(Records from a data collection)
===
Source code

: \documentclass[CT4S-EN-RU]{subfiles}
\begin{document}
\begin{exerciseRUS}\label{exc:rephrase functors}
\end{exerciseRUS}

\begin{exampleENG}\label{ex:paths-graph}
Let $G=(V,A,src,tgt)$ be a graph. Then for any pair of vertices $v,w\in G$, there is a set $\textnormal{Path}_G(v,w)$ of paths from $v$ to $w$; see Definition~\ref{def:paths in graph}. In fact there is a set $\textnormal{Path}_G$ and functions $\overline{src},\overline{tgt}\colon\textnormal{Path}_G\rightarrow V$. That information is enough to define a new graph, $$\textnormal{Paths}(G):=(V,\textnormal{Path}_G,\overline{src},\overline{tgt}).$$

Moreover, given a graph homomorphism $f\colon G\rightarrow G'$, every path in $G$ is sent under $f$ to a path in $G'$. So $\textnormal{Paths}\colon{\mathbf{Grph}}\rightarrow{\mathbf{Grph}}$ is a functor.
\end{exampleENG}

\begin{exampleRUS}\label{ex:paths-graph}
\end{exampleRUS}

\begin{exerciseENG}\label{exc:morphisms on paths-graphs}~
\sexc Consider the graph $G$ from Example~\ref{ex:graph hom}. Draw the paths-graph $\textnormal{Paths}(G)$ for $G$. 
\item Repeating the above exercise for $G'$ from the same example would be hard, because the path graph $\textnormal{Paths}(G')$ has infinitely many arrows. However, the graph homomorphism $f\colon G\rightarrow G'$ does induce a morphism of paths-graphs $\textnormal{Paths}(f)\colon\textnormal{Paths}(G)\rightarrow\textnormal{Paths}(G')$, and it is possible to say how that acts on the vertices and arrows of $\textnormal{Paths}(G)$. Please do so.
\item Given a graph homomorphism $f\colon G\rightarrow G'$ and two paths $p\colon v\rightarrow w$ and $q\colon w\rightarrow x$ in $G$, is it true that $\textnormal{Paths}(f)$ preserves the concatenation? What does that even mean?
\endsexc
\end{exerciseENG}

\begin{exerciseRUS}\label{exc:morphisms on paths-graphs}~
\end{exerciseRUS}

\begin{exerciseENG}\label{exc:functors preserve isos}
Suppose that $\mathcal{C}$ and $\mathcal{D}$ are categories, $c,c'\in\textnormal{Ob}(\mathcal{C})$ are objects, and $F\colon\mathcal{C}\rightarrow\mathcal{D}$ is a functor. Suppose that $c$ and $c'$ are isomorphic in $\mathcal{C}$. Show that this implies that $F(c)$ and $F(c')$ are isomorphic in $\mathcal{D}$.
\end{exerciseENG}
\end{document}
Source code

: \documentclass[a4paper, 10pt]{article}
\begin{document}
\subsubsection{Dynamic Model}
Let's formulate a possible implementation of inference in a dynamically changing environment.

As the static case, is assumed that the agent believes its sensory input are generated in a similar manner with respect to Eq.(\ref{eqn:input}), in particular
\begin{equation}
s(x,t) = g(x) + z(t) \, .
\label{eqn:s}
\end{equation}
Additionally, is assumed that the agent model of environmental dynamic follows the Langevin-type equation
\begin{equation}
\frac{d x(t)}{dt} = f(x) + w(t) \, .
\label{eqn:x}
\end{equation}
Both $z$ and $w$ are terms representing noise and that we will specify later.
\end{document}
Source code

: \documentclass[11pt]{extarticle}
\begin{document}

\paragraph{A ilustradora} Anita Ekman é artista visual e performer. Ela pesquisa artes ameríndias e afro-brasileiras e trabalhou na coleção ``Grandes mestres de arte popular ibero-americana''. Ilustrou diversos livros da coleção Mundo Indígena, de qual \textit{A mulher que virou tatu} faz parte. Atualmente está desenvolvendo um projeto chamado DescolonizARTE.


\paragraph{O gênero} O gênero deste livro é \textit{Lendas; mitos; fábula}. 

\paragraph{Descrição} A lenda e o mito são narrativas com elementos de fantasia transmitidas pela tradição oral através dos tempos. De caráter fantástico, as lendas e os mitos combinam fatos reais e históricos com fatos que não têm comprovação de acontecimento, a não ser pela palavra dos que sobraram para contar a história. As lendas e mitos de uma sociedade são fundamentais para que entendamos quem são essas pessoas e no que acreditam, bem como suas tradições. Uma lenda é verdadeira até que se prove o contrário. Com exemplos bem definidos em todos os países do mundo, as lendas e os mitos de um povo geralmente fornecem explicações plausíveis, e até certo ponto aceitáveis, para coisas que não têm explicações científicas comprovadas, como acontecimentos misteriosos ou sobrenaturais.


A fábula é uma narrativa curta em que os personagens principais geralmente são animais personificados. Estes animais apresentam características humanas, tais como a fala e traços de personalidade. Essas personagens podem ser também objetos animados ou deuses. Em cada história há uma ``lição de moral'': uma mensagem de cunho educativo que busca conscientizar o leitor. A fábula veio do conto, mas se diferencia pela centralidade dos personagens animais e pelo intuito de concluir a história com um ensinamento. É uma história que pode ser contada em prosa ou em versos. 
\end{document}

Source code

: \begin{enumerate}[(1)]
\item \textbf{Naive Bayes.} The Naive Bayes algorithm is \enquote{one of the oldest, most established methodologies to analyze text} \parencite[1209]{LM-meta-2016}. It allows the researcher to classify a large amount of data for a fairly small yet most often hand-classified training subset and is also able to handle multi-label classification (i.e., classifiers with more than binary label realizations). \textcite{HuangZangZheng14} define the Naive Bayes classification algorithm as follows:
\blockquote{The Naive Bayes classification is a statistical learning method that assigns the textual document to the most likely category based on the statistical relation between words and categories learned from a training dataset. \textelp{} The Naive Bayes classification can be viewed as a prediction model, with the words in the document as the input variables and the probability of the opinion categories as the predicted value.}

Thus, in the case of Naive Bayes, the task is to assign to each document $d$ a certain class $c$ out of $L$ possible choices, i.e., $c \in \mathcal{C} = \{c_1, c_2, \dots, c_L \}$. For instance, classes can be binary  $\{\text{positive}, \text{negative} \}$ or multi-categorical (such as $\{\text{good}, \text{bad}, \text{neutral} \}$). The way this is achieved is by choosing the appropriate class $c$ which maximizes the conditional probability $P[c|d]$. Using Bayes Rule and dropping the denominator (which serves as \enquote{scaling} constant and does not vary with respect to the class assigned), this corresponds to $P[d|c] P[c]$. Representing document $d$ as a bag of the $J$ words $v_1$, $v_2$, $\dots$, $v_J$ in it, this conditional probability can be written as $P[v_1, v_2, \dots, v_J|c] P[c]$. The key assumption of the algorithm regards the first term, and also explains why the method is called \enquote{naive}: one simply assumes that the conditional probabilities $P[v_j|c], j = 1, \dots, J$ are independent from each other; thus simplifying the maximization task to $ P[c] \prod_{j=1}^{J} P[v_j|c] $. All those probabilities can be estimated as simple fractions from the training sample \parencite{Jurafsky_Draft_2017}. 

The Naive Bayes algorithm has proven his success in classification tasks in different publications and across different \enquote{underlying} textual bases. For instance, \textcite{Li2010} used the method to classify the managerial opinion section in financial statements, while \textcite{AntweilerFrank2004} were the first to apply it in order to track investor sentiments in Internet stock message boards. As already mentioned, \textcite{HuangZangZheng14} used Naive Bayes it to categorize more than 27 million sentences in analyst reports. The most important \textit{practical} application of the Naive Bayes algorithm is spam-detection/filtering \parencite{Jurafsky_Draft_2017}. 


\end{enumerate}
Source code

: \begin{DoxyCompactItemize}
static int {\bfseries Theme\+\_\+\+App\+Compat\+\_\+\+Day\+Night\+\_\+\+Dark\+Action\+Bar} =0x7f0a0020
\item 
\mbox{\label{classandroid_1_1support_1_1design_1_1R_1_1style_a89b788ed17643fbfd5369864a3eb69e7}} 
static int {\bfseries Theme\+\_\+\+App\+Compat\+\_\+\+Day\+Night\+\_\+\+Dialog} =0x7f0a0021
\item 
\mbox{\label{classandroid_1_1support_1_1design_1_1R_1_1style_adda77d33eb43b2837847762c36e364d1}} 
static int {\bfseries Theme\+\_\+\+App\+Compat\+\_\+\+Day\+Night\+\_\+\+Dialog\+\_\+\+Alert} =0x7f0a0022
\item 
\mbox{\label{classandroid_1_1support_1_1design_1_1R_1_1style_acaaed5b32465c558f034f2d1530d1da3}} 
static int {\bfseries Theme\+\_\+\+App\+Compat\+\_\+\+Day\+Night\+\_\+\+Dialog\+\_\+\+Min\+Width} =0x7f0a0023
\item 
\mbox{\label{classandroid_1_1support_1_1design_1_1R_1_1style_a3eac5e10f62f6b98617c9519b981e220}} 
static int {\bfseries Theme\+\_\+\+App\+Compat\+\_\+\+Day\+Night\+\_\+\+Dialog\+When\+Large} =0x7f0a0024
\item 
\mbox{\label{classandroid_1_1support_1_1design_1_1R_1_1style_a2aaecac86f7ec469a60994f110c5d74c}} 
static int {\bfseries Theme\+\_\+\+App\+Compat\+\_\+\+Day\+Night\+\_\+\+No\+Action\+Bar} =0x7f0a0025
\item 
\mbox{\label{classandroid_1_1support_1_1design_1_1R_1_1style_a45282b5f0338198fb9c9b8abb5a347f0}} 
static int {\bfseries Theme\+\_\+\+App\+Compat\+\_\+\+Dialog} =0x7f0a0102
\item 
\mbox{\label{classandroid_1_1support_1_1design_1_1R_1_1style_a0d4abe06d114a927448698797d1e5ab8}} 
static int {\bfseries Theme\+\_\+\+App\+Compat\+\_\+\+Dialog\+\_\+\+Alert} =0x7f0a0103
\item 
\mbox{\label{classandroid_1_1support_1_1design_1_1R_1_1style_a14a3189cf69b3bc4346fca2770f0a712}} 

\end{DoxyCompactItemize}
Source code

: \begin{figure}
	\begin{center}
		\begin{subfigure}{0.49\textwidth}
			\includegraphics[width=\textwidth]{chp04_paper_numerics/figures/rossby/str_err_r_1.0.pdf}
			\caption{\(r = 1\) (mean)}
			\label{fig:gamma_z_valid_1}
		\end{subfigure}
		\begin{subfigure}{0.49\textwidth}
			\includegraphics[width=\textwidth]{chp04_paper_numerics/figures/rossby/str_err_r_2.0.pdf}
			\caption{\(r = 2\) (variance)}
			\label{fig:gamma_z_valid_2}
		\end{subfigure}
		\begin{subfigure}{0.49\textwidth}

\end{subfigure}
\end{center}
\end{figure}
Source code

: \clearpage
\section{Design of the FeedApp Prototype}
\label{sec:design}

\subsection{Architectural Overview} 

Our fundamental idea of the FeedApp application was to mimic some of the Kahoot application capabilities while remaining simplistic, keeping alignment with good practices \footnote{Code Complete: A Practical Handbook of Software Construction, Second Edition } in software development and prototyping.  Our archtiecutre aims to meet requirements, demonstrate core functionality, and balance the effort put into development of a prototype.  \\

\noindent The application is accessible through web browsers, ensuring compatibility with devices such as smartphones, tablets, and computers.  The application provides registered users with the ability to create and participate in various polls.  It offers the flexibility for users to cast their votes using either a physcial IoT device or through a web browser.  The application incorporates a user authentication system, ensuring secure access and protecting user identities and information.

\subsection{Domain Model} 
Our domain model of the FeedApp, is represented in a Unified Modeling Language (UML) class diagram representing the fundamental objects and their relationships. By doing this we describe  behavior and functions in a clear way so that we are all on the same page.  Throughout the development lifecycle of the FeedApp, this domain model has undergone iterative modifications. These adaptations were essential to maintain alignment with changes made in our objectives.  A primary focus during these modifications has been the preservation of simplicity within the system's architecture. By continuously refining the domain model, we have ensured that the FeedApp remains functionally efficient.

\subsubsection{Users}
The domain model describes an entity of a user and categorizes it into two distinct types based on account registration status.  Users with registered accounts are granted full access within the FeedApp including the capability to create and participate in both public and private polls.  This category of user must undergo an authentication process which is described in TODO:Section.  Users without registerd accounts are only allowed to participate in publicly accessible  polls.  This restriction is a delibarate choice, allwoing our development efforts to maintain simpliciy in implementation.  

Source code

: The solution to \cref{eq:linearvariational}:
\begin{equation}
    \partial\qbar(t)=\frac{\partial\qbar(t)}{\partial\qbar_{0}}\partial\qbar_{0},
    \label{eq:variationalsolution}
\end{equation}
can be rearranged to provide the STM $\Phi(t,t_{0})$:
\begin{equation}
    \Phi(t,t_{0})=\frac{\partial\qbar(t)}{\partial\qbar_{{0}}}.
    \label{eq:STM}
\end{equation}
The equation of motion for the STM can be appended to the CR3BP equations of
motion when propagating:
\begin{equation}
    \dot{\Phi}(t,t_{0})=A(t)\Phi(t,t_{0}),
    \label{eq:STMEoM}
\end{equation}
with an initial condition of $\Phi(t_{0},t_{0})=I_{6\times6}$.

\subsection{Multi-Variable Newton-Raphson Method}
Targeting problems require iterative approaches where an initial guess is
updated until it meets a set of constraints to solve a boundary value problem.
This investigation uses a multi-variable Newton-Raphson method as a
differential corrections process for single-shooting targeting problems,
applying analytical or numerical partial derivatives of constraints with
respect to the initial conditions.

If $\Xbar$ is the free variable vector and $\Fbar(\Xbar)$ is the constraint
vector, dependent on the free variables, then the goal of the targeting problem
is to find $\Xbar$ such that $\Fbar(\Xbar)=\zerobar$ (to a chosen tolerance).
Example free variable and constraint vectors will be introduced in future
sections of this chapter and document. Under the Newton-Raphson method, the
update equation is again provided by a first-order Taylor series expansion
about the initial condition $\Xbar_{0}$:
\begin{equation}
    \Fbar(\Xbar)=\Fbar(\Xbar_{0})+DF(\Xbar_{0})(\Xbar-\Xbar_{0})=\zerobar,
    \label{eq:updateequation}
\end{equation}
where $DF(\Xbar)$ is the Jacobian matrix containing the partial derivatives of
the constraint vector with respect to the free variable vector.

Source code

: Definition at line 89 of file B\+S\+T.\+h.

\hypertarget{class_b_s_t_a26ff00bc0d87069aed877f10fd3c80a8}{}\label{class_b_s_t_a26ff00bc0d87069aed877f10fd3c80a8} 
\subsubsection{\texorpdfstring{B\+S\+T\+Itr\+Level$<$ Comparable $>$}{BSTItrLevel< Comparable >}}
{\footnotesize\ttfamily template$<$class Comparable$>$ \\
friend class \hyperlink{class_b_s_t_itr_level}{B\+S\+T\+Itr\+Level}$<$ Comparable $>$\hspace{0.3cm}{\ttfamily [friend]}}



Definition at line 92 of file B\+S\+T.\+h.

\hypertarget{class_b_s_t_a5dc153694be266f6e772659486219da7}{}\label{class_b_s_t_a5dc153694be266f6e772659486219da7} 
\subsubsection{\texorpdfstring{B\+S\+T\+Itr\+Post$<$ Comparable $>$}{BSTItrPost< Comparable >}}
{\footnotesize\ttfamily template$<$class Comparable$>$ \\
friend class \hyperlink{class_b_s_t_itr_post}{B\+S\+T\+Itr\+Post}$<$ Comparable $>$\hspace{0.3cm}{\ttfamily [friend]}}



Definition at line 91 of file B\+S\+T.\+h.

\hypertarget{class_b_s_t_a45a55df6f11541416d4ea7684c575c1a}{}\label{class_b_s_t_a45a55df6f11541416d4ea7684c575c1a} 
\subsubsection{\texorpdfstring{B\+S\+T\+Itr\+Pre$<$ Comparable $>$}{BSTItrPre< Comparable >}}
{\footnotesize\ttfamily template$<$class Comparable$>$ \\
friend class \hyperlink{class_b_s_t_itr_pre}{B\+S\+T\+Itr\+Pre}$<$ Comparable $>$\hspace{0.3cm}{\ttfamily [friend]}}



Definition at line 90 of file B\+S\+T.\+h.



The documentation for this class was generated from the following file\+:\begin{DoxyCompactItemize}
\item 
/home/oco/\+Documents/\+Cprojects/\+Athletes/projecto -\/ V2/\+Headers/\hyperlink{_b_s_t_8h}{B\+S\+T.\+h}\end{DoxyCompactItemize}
===
Return all lines from the data that include the string "qbar".

    \partial\qbar(t)=\frac{\partial\qbar(t)}{\partial\qbar_{0}}\partial\qbar_{0},
    \Phi(t,t_{0})=\frac{\partial\qbar(t)}{\partial\qbar_{{0}}}.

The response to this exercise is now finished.